There's a newspaper on the table - the first page tells how some poor orphan kid had hit a jackpot.

He is nineteen and he got a million pounds from the charity that is run by the newspaper. Good for him. If he is clever, he can make good use of this money. I hope the other hundreds or thousands of orphans both in London and elsewhere in the universe will wish him well. Or maybe they would not. The readers who gave money to him would certainly wish him well enough to give the money - but what about the other orphans ? No, they don't exist. They're just part of what we call 'the society', they do not visible out from the background of the crowd.

Try running in the middle of the crowd that is standing still. Or better, try stopping in the middle of the crowd that rushes ahead. You will be run over. Not because of anyone's evilness, just that for the others you are only a part of the crowd.
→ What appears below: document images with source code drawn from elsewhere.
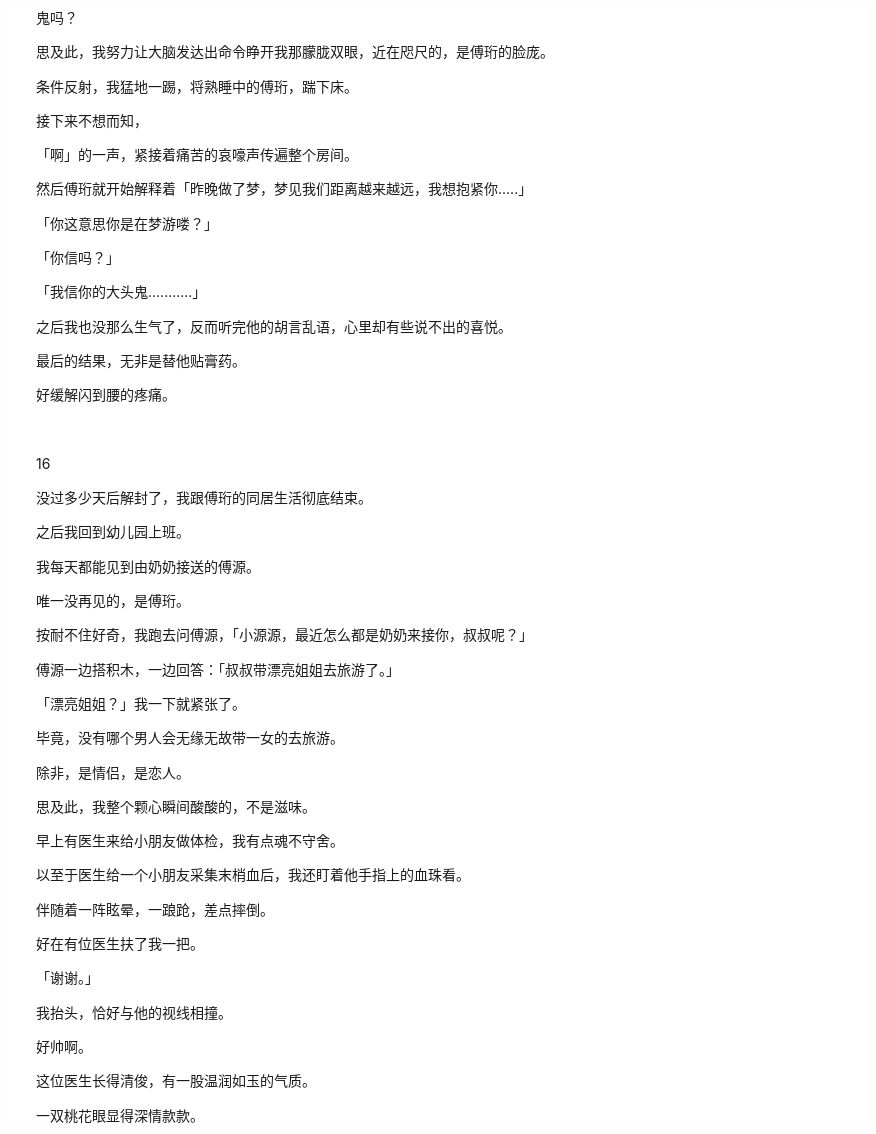 &emsp;&emsp;鬼吗？  
  
&emsp;&emsp;思及此，我努力让大脑发达出命令睁开我那朦胧双眼，近在咫尺的，是傅珩的脸庞。  
  
&emsp;&emsp;条件反射，我猛地一踢，将熟睡中的傅珩，踹下床。  
  
&emsp;&emsp;接下来不想而知，  
  
&emsp;&emsp;「啊」的一声，紧接着痛苦的哀嚎声传遍整个房间。  
  
&emsp;&emsp;然后傅珩就开始解释着「昨晚做了梦，梦见我们距离越来越远，我想抱紧你.....」  
  
&emsp;&emsp;「你这意思你是在梦游喽？」  
  
&emsp;&emsp;「你信吗？」  
  
&emsp;&emsp;「我信你的大头鬼...........」  
  
&emsp;&emsp;之后我也没那么生气了，反而听完他的胡言乱语，心里却有些说不出的喜悦。  
  
&emsp;&emsp;最后的结果，无非是替他贴膏药。  
  
&emsp;&emsp;好缓解闪到腰的疼痛。  
  
&emsp;&emsp;   
  
&emsp;&emsp;16  
  
&emsp;&emsp;没过多少天后解封了，我跟傅珩的同居生活彻底结束。  
  
&emsp;&emsp;之后我回到幼儿园上班。  
  
&emsp;&emsp;我每天都能见到由奶奶接送的傅源。  
  
&emsp;&emsp;唯一没再见的，是傅珩。  
  
&emsp;&emsp;按耐不住好奇，我跑去问傅源，「小源源，最近怎么都是奶奶来接你，叔叔呢？」  
  
&emsp;&emsp;傅源一边搭积木，一边回答：「叔叔带漂亮姐姐去旅游了。」  
  
&emsp;&emsp;「漂亮姐姐？」我一下就紧张了。  
  
&emsp;&emsp;毕竟，没有哪个男人会无缘无故带一女的去旅游。  
  
&emsp;&emsp;除非，是情侣，是恋人。  
  
&emsp;&emsp;思及此，我整个颗心瞬间酸酸的，不是滋味。  
  
&emsp;&emsp;早上有医生来给小朋友做体检，我有点魂不守舍。  
  
&emsp;&emsp;以至于医生给一个小朋友采集末梢血后，我还盯着他手指上的血珠看。  
  
&emsp;&emsp;伴随着一阵眩晕，一踉跄，差点摔倒。  
  
&emsp;&emsp;好在有位医生扶了我一把。  
  
&emsp;&emsp;「谢谢。」  
  
&emsp;&emsp;我抬头，恰好与他的视线相撞。  
  
&emsp;&emsp;好帅啊。  
  
&emsp;&emsp;这位医生长得清俊，有一股温润如玉的气质。  
  
&emsp;&emsp;一双桃花眼显得深情款款。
They all run towards their dreams. Those who have no dreams to run after, rush even faster to not think about that. They skip days, thinking this will get them faster to the destination. They exhaust themselves to blood while running.

Even if they do not know what the destination is, they will still have a shade of suspicion. An exhausted mind is a harbor for the suspicions, and there are enemies hiding in everything that is suspicious.

"Something strange ? Report to the police!" - says the plaque in big font.

By the way, I have something strange to report. There is free WiFi but I could not find a garbage bin to put the empty paper cup into.

Maybe the garbage bins are dangerous (I heard they can put cigarettes into them - and the smoke looks very scary! Be very afraid!).

Maybe they were just forgotten. Tiny details are easy to forget when you're making grand things.

Maybe I am just not seeing them - much like I did not see the cars when crossing the streets - looking wrong when I should be looking right.

I want to ask the policemen, but this can easily be considered a strange behavior - if there are no bins, then it means no one needs them.

I quietly leave the cup on the table and rush with the rest of the crowd to the gate. They finally announced the boarding, and we are all in a hurry to grab our places - the places that no one else can take. Would be strange if someone did - how would they not be afraid to be reported to the police for the strange behavior ?

I look back and see my cup still there, already welcoming newly arrived burger wraps.

Hopefully it's not too strange of an idea to leave an empty cup on the table when I can't find a garbage bin. I say "thank you" in advance to the person who will have to get this cup to the secret location.

Soon I will return and try again. Maybe one day I crack this strange puzzle.